Goole Social and Shooting Club is a small sports and social club providing competitive indoor sports which everyone, old and young can take part in together. The Club’s elderly and retired members travel long distances to the weekly sessions. But this not just another ‘get together and natter’ club for the elderly, far from it. “Why do you come?” we asked. “To compete” was the answer! And to our astonishment we discovered we were talking to the current British Singles Kurling Champion. The members are busy training for this month’s British Singles and Club Competition.
Independent Domestic Abuse Service works with the victims of domestic abuse, both women and men and their children and with the victims of rape in York and Harrogate. It also provides education for younger people who have little idea about building relationships in their own lives. There were 120 reported cases of rape and 3,500 cases of high risk of abuse reported in York and Harrogate last year – 300 to 400 still ongoing. The charity’s outreach service dealt with 1,887 calls and 1,100 requests for refuge accommodation. Despite this real need, the Service faces considerable challenges with its work and its fundraising, largely because society either ignores these issues or sweeps them under the carpet.
Stamford Bridge in Bloom has worked hard to involve everyone in the village, from local pre-school, infant school, junior school, youth club and adult residents. And once people realised it wasn’t just about planting a few flowers, this has turned into a whole village enterprise. The result is better relationships between the age groups, a reduction in vandalism and the almost complete disappearance of graffiti. The group’s next activity is to develop a community orchard.
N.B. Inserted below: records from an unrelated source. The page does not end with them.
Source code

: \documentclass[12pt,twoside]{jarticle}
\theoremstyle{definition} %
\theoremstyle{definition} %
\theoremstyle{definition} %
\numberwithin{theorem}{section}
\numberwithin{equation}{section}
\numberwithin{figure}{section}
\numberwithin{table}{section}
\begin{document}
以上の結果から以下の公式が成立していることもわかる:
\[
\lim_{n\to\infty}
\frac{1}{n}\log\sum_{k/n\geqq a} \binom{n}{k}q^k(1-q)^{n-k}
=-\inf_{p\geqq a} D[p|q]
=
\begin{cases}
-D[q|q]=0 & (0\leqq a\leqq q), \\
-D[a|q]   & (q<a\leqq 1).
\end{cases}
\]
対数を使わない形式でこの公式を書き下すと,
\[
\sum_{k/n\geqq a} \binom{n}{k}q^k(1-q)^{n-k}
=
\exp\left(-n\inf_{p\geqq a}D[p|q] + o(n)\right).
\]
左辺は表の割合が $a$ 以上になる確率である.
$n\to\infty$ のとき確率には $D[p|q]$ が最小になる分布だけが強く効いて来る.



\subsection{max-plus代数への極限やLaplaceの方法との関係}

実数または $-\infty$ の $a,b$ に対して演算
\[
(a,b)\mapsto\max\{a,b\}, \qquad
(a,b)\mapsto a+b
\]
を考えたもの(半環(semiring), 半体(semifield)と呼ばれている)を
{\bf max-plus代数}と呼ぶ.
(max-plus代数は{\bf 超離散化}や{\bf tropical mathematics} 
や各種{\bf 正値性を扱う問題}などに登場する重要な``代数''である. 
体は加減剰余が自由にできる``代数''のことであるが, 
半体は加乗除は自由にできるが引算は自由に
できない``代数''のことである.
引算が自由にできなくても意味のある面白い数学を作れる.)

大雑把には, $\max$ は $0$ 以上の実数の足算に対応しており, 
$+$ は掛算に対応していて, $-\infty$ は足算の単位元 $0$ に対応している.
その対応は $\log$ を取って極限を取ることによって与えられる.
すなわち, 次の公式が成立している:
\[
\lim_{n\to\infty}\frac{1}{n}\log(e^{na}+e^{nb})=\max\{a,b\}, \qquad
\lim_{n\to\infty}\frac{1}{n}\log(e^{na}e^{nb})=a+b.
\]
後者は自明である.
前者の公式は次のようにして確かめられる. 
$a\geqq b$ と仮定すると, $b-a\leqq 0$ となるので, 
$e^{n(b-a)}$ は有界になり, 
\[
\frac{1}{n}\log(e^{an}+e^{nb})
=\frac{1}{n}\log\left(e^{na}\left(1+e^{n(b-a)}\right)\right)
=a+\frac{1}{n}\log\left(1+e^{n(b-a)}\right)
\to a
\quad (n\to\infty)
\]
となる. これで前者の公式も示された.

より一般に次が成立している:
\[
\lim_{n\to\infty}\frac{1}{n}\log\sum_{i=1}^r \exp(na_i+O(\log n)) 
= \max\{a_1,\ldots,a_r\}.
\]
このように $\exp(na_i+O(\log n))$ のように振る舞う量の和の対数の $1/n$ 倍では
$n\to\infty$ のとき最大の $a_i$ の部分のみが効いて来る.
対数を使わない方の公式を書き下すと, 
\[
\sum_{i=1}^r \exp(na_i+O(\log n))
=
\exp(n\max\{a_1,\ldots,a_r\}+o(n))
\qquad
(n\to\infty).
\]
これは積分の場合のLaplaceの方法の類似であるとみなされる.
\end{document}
Jack Raine Community Foundation, based in York, is a very important safe place for children and young people who have been abused or have behavioural difficulties. Each week around 1,000 young people use the facilities. Not all have problems, but those that do can get help with education, advice about work and counselling. This safety net works because the children trust the staff and volunteers, some of whom have been through the mill themselves. And it works, because so many volunteers donate so much free time – around 10,000 hours last year.
York Children’s University aims to raise aspirations of children aged 7 to 14 from seven schools, all in deprived areas, by promoting their enthusiasm for learning and by helping them to understand the world of work. The children attend lectures and visit many different business organisations – the local universities and 40 businesses all provide volunteers for the scheme. Children who stick with the scheme and pass the final assessment, ‘graduate’ at York University. Wearing cap and gown in a real ceremony helps to break down barriers for the children and their parents who may think “university is not for people like us”.
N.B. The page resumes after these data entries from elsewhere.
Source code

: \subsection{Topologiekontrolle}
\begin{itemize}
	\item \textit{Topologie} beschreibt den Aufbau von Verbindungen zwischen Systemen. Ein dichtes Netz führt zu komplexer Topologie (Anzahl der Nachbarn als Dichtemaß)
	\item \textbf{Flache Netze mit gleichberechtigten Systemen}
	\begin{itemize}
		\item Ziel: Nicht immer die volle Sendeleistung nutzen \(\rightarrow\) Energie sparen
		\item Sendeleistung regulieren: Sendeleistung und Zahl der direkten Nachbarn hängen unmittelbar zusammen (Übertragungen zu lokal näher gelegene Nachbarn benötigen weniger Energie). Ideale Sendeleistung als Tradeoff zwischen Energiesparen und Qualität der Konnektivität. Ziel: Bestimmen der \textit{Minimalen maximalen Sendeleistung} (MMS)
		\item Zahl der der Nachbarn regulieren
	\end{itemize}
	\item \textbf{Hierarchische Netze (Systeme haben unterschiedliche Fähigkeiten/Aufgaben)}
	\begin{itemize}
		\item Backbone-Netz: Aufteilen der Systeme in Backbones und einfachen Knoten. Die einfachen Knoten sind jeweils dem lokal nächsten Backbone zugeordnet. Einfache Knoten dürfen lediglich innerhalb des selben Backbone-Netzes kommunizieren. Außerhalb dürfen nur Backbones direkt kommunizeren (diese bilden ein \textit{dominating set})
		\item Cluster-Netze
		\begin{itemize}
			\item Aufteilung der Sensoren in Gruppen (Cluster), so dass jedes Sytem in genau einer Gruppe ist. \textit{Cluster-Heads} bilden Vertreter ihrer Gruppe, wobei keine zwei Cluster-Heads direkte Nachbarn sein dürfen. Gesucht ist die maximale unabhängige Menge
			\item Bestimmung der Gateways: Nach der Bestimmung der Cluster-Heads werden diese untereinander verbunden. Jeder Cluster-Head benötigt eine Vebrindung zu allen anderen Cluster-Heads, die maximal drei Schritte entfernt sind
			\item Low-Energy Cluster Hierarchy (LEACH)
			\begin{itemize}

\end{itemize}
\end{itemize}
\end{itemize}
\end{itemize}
Wolds Wonders is a drama group, based in Pocklington, for adults and young people with learning and other disabilities. This group is special because it does not spoon-feed its members, rather, it encourages them to achieve results. This is a long process, the pantomime production rehearsal starts in June for the Christmas performance. But it gets amazing results from people normally forgotten or ignored by society. One member told us it was the highlight of his week most of which is spent doing nothing! As importantly, Wold Wonders helps to reduce the stigma and invisibility of people with learning and other disabilities.
Yorkshire (North and West) Army Cadet Force, in York, operates an outreach project which uses the positive aspects of cadet military training to provide early intervention to children engaged in truancy and other behavioural problems, including minor crime. The programme uses army cadets as positive role models. This effective youth programme helps young people get their lives back on track. The results speak for themselves with 92% of those engaged in minor crime not re-offending and 89% of children reported for truancy not returning to their old ways.
Unity in Community, a community development trust based in North Hull, works with people on one of the most socially-deprived housing estates in Hull. It purchases property to rent to local people and to earn income. The property is renovated by local people who are employed either as mentors or apprentices. This in turn provides much needed income and, more importantly, a work ethos to families who have seen generational unemployment. It provides IT training, job-seeking counselling, debt advice, healthy eating classes and a holistic service to help get people back into the mainstream.